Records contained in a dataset
= Beginning of Section =
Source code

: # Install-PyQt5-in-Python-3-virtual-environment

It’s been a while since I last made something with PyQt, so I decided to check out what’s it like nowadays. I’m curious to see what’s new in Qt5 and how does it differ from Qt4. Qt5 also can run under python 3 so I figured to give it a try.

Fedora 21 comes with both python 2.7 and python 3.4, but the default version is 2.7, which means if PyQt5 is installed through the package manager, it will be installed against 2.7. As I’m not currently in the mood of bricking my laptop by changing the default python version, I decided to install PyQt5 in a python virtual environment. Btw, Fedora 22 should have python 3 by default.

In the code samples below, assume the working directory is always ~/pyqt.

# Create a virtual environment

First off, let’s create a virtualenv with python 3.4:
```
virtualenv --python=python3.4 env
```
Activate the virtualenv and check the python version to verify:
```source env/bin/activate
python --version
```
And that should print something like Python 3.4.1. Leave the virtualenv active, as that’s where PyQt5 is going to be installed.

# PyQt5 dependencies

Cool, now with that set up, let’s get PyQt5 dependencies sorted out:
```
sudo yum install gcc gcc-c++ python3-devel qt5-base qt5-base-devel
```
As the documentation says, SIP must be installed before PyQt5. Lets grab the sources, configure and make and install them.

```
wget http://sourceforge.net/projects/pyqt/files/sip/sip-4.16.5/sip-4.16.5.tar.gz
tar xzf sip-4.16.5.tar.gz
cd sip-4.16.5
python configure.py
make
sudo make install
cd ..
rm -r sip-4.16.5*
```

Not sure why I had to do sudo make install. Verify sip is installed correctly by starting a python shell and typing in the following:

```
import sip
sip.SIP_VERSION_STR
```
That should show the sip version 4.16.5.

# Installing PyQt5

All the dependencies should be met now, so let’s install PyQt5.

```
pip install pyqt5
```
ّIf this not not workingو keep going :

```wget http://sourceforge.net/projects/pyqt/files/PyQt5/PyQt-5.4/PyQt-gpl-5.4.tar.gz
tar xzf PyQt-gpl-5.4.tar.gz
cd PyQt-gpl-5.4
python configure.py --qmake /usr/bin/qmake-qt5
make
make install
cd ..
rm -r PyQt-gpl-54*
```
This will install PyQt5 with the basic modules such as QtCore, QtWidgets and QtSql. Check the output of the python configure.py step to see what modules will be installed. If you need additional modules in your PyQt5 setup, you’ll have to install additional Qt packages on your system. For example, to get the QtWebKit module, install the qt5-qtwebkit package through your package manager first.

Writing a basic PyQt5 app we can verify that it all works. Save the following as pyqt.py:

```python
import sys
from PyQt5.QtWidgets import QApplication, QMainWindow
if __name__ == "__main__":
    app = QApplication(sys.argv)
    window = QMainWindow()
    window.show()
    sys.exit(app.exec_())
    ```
= End of Section =
## What the task asks
Each line of the records with the word "something" in it is to be copied.

## Answer below
It’s been a while since I last made something with PyQt, so I decided to check out what’s it like nowadays. I’m curious to see what’s new in Qt5 and how does it differ from Qt4. Qt5 also can run under python 3 so I figured to give it a try.
And that should print something like Python 3.4.1. Leave the virtualenv active, as that’s where PyQt5 is going to be installed.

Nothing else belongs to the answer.